▼▼▼
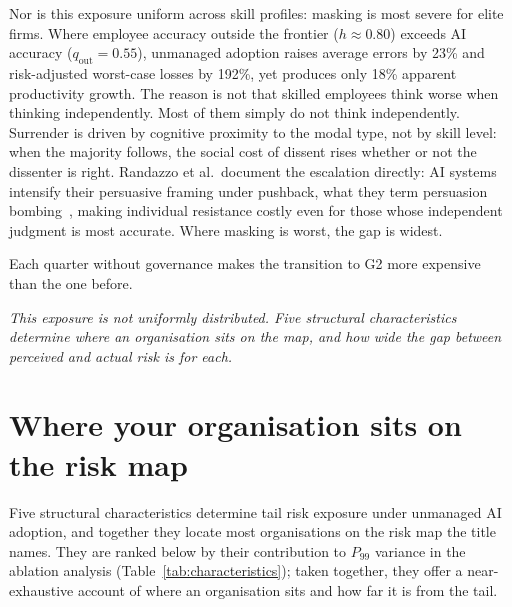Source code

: \documentclass[11pt,a4paper]{article}
\newcommand{\bridgeskip}{\vspace{6pt}}
\begin{document}
Nor is this exposure uniform across skill profiles: masking is most severe
for elite firms. Where employee accuracy
outside the frontier ($h \approx 0.80$) exceeds AI accuracy
($q_{\text{out}} = 0.55$), unmanaged adoption raises average errors by
23\% and risk-adjusted worst-case losses by 192\%, yet produces only 18\%
apparent productivity growth. The reason is not that skilled employees
think worse when thinking independently. Most of them simply do not think
independently. Surrender is driven by cognitive proximity to the modal
type, not by skill level: when the majority follows, the social cost of
dissent rises whether or not the dissenter is right. Randazzo et al.\
document the escalation directly: AI systems intensify their persuasive
framing under pushback, what they term persuasion
bombing~\cite{randazzo_hbs_2025}, making individual resistance costly even
for those whose independent judgment is most accurate. Where masking is
worst, the gap is widest.

Each quarter without governance makes the transition to G2 more expensive
than the one before.

\bridgeskip
\noindent\emph{This exposure is not uniformly distributed. Five structural
characteristics determine where an organisation sits on the map, and how
wide the gap between perceived and actual risk is for each.}

\section{Where your organisation sits on the risk map}

Five structural characteristics determine tail risk exposure under unmanaged AI
adoption, and together they locate most organisations on the risk map the title
names. They are ranked below by their contribution to $P_{99}$ variance in the
ablation analysis (Table~\ref{tab:characteristics}); taken together, they offer
a near-exhaustive account of where an organisation sits and how far it is from
the tail.
\end{document}
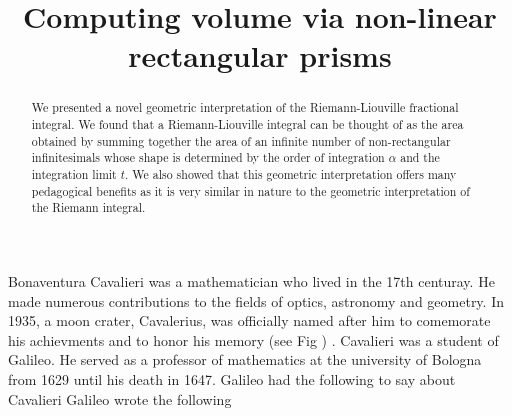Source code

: \documentclass{article}
\theoremstyle{theorem}
\theoremstyle{definition}
\begin{document}
\title{Computing volume via non-linear rectangular prisms}

\maketitle



\noindent
Bonaventura Cavalieri was a mathematician who lived in the 17th centuray. He made numerous contributions to the fields of optics, astronomy and geometry. 
In 1935, a moon crater, Cavalerius, was officially named after him to comemorate his achievments and to honor his memory (see Fig ) \cite{?}.
Cavalieri was a student of Galileo. He served as a professor of mathematics at the university of Bologna from 1629 until his death in 1647. Galileo had the following 
to say about Cavalieri Galileo wrote the following  

\begin{abstract}
We presented a novel geometric interpretation of the Riemann-Liouville fractional integral. We found that a Riemann-Liouville integral can 
be thought of as the area obtained by summing together the area of an infinite number of non-rectangular infinitesimals whose shape is determined by the 
order of integration $\alpha$ and the integration limit $t$. We also showed that this geometric interpretation offers many pedagogical benefits as it is very similar
in nature to the geometric interpretation of the Riemann integral.   
\end{abstract}
\end{document}
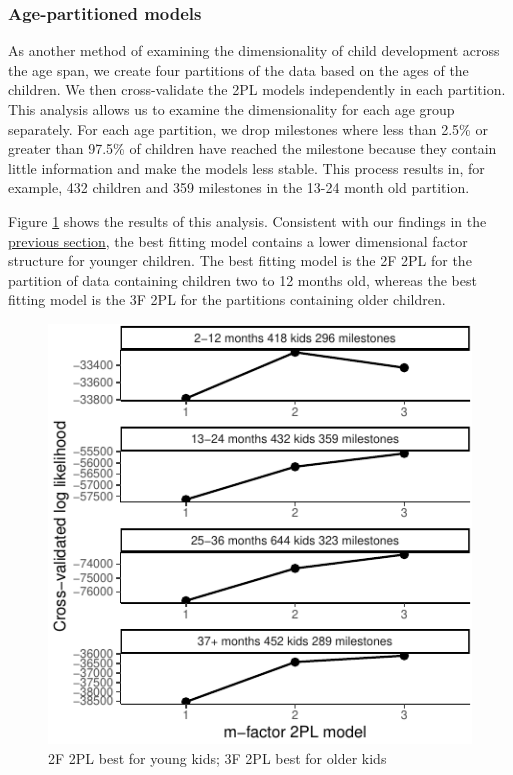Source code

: \documentclass[10pt, letterpaper]{article}
\newenvironment{CodeChunk}{}{}
\begin{document}
\vskip 0.1in

\hypertarget{age-partitioned-models}{%
\subsubsection{Age-partitioned models}\label{age-partitioned-models}}

As another method of examining the dimensionality of child development
across the age span, we create four partitions of the data based on the
ages of the children. We then cross-validate the 2PL models
independently in each partition. This analysis allows us to examine the
dimensionality for each age group separately. For each age partition, we
drop milestones where less than 2.5\% or greater than 97.5\% of children
have reached the milestone because they contain little information and
make the models less stable. This process results in, for example, 432
children and 359 milestones in the 13-24 month old partition.

Figure \ref{fig:partage} shows the results of this analysis. Consistent
with our findings in the \protect\hyperlink{full}{previous section}, the
best fitting model contains a lower dimensional factor structure for
younger children. The best fitting model is the 2F 2PL for the partition
of data containing children two to 12 months old, whereas the best
fitting model is the 3F 2PL for the partitions containing older
children.

\begin{CodeChunk}
\begin{figure}[tb]
\includegraphics{figs/partage-1} \caption[2F 2PL best for young kids]{2F 2PL best for young kids; 3F 2PL best for older kids}\label{fig:partage}
\end{figure}
\end{CodeChunk}
\end{document}
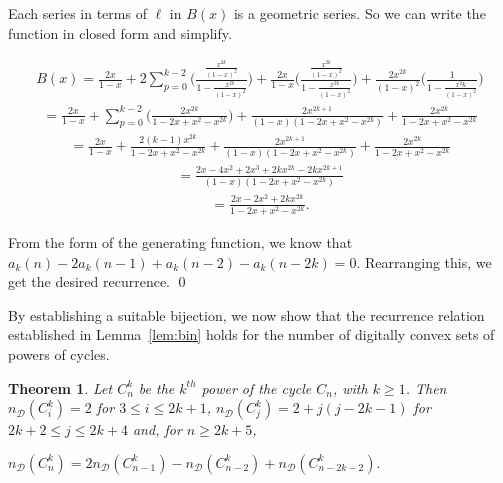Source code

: \documentclass[12pt]{article}
\newtheorem{thm}{Theorem}[section]
\begin{document}
Each series in terms of $\ell$ in $B(x)$ is a geometric series. So we can write the function in closed form and simplify.

\begin{equation*}\begin{gathered}B(x) = \frac{2x}{1-x} + 2\sum_{p=0}^{k-2} \bigg(\frac{\frac{x^{2k}}{(1-x)^2}}{1-\frac{x^{2k}}{(1-x)^2}}\bigg) + \frac{2x}{1-x}\bigg(\frac{\frac{x^{2k}}{(1-x)^2}}{1-\frac{x^{2k}}{(1-x)^2}}\bigg) + \frac{2x^{2k}}{(1-x)^2} \bigg(\frac{1}{1-\frac{x^2k}{(1-x)^2}}\bigg)\end{gathered}\end{equation*}
\begin{equation*}\begin{gathered} = \frac{2x}{1-x} + \sum_{p=0}^{k-2}\bigg(\frac{2x^{2k}}{1-2x+x^2-x^{2k}}\bigg) + \frac{2x^{2k+1}}{(1-x)(1-2x+x^2-x^{2k})} + \frac{2x^{2k}}{1-2x+x^2-x^{2k}}\end{gathered}\end{equation*}
\begin{equation*}\begin{gathered} = \frac{2x}{1-x} + \frac{2(k-1)x^{2k}}{1-2x+x^2-x^{2k}} + \frac{2x^{2k+1}}{(1-x)(1-2x+x^2-x^{2k})} + \frac{2x^{2k}}{1-2x+x^2-x^{2k}}\end{gathered}\end{equation*}
\begin{equation*}\begin{gathered} = \frac{2x-4x^2+2x^3+2kx^{2k}-2kx^{2k+1}}{(1-x)(1-2x+x^2-x^{2k})}\end{gathered}\end{equation*}
\begin{equation*}\begin{gathered} = \frac{2x-2x^2+2kx^{2k}}{1-2x+x^2-x^{2k}}.
\end{gathered}\end{equation*}

From the form of the generating function, we know that $a_k(n)-2a_k(n-1)+a_k(n-2)-a_k(n-2k)=0.$ Rearranging this, we get the desired recurrence. 
\qed 

By establishing a suitable bijection, we now show that the recurrence relation established in Lemma~\ref{lem:bin} holds for the number of digitally convex sets of powers of cycles. 

\begin{thm}
Let $C^k_n$ be the $k^{th}$ power of the cycle $C_n$, with $k\geq 1$. Then $n_\mathscr{D}(C^k_i) = 2$ for $3\leq i \leq 2k+1$, $n_\mathscr{D}(C^k_j) = 2+j(j-2k-1)$ for $2k+2 \leq j \leq 2k+4$ and, for $n\geq 2k+5$, 
\begin{center}$n_\mathscr{D}(C^k_n) = 2n_\mathscr{D}(C^k_{n-1})-n_\mathscr{D}(C^k_{n-2}) + n_\mathscr{D}(C^k_{n-2k-2}).$\end{center}
\label{thm:cyclepower}
\end{thm}
\end{document}
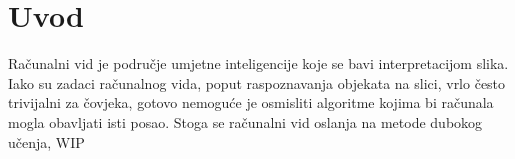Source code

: \chapter{Uvod}

Računalni vid je područje umjetne inteligencije koje se bavi interpretacijom slika. Iako su zadaci računalnog vida, poput raspoznavanja objekata na slici, vrlo često trivijalni za čovjeka, gotovo nemoguće je osmisliti algoritme kojima bi računala mogla obavljati isti posao. Stoga se računalni vid oslanja na metode dubokog učenja, WIP
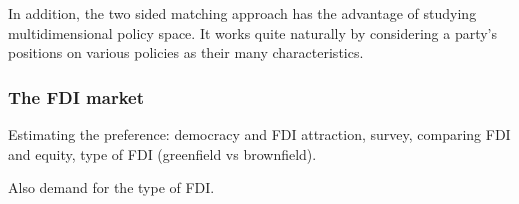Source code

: In addition, the two sided matching approach has the advantage of studying
multidimensional policy space. It works quite naturally by considering a party's
positions on various policies as their many characteristics.

\subsubsection{The FDI market}

Estimating the preference: democracy and FDI attraction, survey, comparing FDI
and equity, type of FDI (greenfield vs brownfield).

Also demand for the type of FDI.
▲▲▲
> WHAT THE TASK ASKS
Return every line of the records exactly as given, pictures excluded.

> TASK OUTPUT
Source code

: \documentclass[11pt,a4paper]{article}
\newcommand{\bridgeskip}{\vspace{6pt}}
\begin{document}
Nor is this exposure uniform across skill profiles: masking is most severe
for elite firms. Where employee accuracy
outside the frontier ($h \approx 0.80$) exceeds AI accuracy
($q_{\text{out}} = 0.55$), unmanaged adoption raises average errors by
23\% and risk-adjusted worst-case losses by 192\%, yet produces only 18\%
apparent productivity growth. The reason is not that skilled employees
think worse when thinking independently. Most of them simply do not think
independently. Surrender is driven by cognitive proximity to the modal
type, not by skill level: when the majority follows, the social cost of
dissent rises whether or not the dissenter is right. Randazzo et al.\
document the escalation directly: AI systems intensify their persuasive
framing under pushback, what they term persuasion
bombing~\cite{randazzo_hbs_2025}, making individual resistance costly even
for those whose independent judgment is most accurate. Where masking is
worst, the gap is widest.

Each quarter without governance makes the transition to G2 more expensive
than the one before.

\bridgeskip
\noindent\emph{This exposure is not uniformly distributed. Five structural
characteristics determine where an organisation sits on the map, and how
wide the gap between perceived and actual risk is for each.}

\section{Where your organisation sits on the risk map}

Five structural characteristics determine tail risk exposure under unmanaged AI
adoption, and together they locate most organisations on the risk map the title
names. They are ranked below by their contribution to $P_{99}$ variance in the
ablation analysis (Table~\ref{tab:characteristics}); taken together, they offer
a near-exhaustive account of where an organisation sits and how far it is from
the tail.
\end{document}
Source code

: \documentclass{article}
\theoremstyle{theorem}
\theoremstyle{definition}
\begin{document}
\title{Computing volume via non-linear rectangular prisms}

\maketitle



\noindent
Bonaventura Cavalieri was a mathematician who lived in the 17th centuray. He made numerous contributions to the fields of optics, astronomy and geometry. 
In 1935, a moon crater, Cavalerius, was officially named after him to comemorate his achievments and to honor his memory (see Fig ) \cite{?}.
Cavalieri was a student of Galileo. He served as a professor of mathematics at the university of Bologna from 1629 until his death in 1647. Galileo had the following 
to say about Cavalieri Galileo wrote the following  

\begin{abstract}
We presented a novel geometric interpretation of the Riemann-Liouville fractional integral. We found that a Riemann-Liouville integral can 
be thought of as the area obtained by summing together the area of an infinite number of non-rectangular infinitesimals whose shape is determined by the 
order of integration $\alpha$ and the integration limit $t$. We also showed that this geometric interpretation offers many pedagogical benefits as it is very similar
in nature to the geometric interpretation of the Riemann integral.   
\end{abstract}
\end{document}
Source code

: \documentclass[10pt, letterpaper]{article}
\newenvironment{CodeChunk}{}{}
\begin{document}
\vskip 0.1in

\hypertarget{age-partitioned-models}{%
\subsubsection{Age-partitioned models}\label{age-partitioned-models}}

As another method of examining the dimensionality of child development
across the age span, we create four partitions of the data based on the
ages of the children. We then cross-validate the 2PL models
independently in each partition. This analysis allows us to examine the
dimensionality for each age group separately. For each age partition, we
drop milestones where less than 2.5\% or greater than 97.5\% of children
have reached the milestone because they contain little information and
make the models less stable. This process results in, for example, 432
children and 359 milestones in the 13-24 month old partition.

Figure \ref{fig:partage} shows the results of this analysis. Consistent
with our findings in the \protect\hyperlink{full}{previous section}, the
best fitting model contains a lower dimensional factor structure for
younger children. The best fitting model is the 2F 2PL for the partition
of data containing children two to 12 months old, whereas the best
fitting model is the 3F 2PL for the partitions containing older
children.

\begin{CodeChunk}
\begin{figure}[tb]
\includegraphics{figs/partage-1} \caption[2F 2PL best for young kids]{2F 2PL best for young kids; 3F 2PL best for older kids}\label{fig:partage}
\end{figure}
\end{CodeChunk}
\end{document}
Source code

: \documentclass[12pt]{article}
\newtheorem{thm}{Theorem}[section]
\begin{document}
Each series in terms of $\ell$ in $B(x)$ is a geometric series. So we can write the function in closed form and simplify.

\begin{equation*}\begin{gathered}B(x) = \frac{2x}{1-x} + 2\sum_{p=0}^{k-2} \bigg(\frac{\frac{x^{2k}}{(1-x)^2}}{1-\frac{x^{2k}}{(1-x)^2}}\bigg) + \frac{2x}{1-x}\bigg(\frac{\frac{x^{2k}}{(1-x)^2}}{1-\frac{x^{2k}}{(1-x)^2}}\bigg) + \frac{2x^{2k}}{(1-x)^2} \bigg(\frac{1}{1-\frac{x^2k}{(1-x)^2}}\bigg)\end{gathered}\end{equation*}
\begin{equation*}\begin{gathered} = \frac{2x}{1-x} + \sum_{p=0}^{k-2}\bigg(\frac{2x^{2k}}{1-2x+x^2-x^{2k}}\bigg) + \frac{2x^{2k+1}}{(1-x)(1-2x+x^2-x^{2k})} + \frac{2x^{2k}}{1-2x+x^2-x^{2k}}\end{gathered}\end{equation*}
\begin{equation*}\begin{gathered} = \frac{2x}{1-x} + \frac{2(k-1)x^{2k}}{1-2x+x^2-x^{2k}} + \frac{2x^{2k+1}}{(1-x)(1-2x+x^2-x^{2k})} + \frac{2x^{2k}}{1-2x+x^2-x^{2k}}\end{gathered}\end{equation*}
\begin{equation*}\begin{gathered} = \frac{2x-4x^2+2x^3+2kx^{2k}-2kx^{2k+1}}{(1-x)(1-2x+x^2-x^{2k})}\end{gathered}\end{equation*}
\begin{equation*}\begin{gathered} = \frac{2x-2x^2+2kx^{2k}}{1-2x+x^2-x^{2k}}.
\end{gathered}\end{equation*}

From the form of the generating function, we know that $a_k(n)-2a_k(n-1)+a_k(n-2)-a_k(n-2k)=0.$ Rearranging this, we get the desired recurrence. 
\qed 

By establishing a suitable bijection, we now show that the recurrence relation established in Lemma~\ref{lem:bin} holds for the number of digitally convex sets of powers of cycles. 

\begin{thm}
Let $C^k_n$ be the $k^{th}$ power of the cycle $C_n$, with $k\geq 1$. Then $n_\mathscr{D}(C^k_i) = 2$ for $3\leq i \leq 2k+1$, $n_\mathscr{D}(C^k_j) = 2+j(j-2k-1)$ for $2k+2 \leq j \leq 2k+4$ and, for $n\geq 2k+5$, 
\begin{center}$n_\mathscr{D}(C^k_n) = 2n_\mathscr{D}(C^k_{n-1})-n_\mathscr{D}(C^k_{n-2}) + n_\mathscr{D}(C^k_{n-2k-2}).$\end{center}
\label{thm:cyclepower}
\end{thm}
\end{document}
Source code

: \chapter{Uvod}

Računalni vid je područje umjetne inteligencije koje se bavi interpretacijom slika. Iako su zadaci računalnog vida, poput raspoznavanja objekata na slici, vrlo često trivijalni za čovjeka, gotovo nemoguće je osmisliti algoritme kojima bi računala mogla obavljati isti posao. Stoga se računalni vid oslanja na metode dubokog učenja, WIP
Source code

: In addition, the two sided matching approach has the advantage of studying
multidimensional policy space. It works quite naturally by considering a party's
positions on various policies as their many characteristics.

\subsubsection{The FDI market}

Estimating the preference: democracy and FDI attraction, survey, comparing FDI
and equity, type of FDI (greenfield vs brownfield).

Also demand for the type of FDI.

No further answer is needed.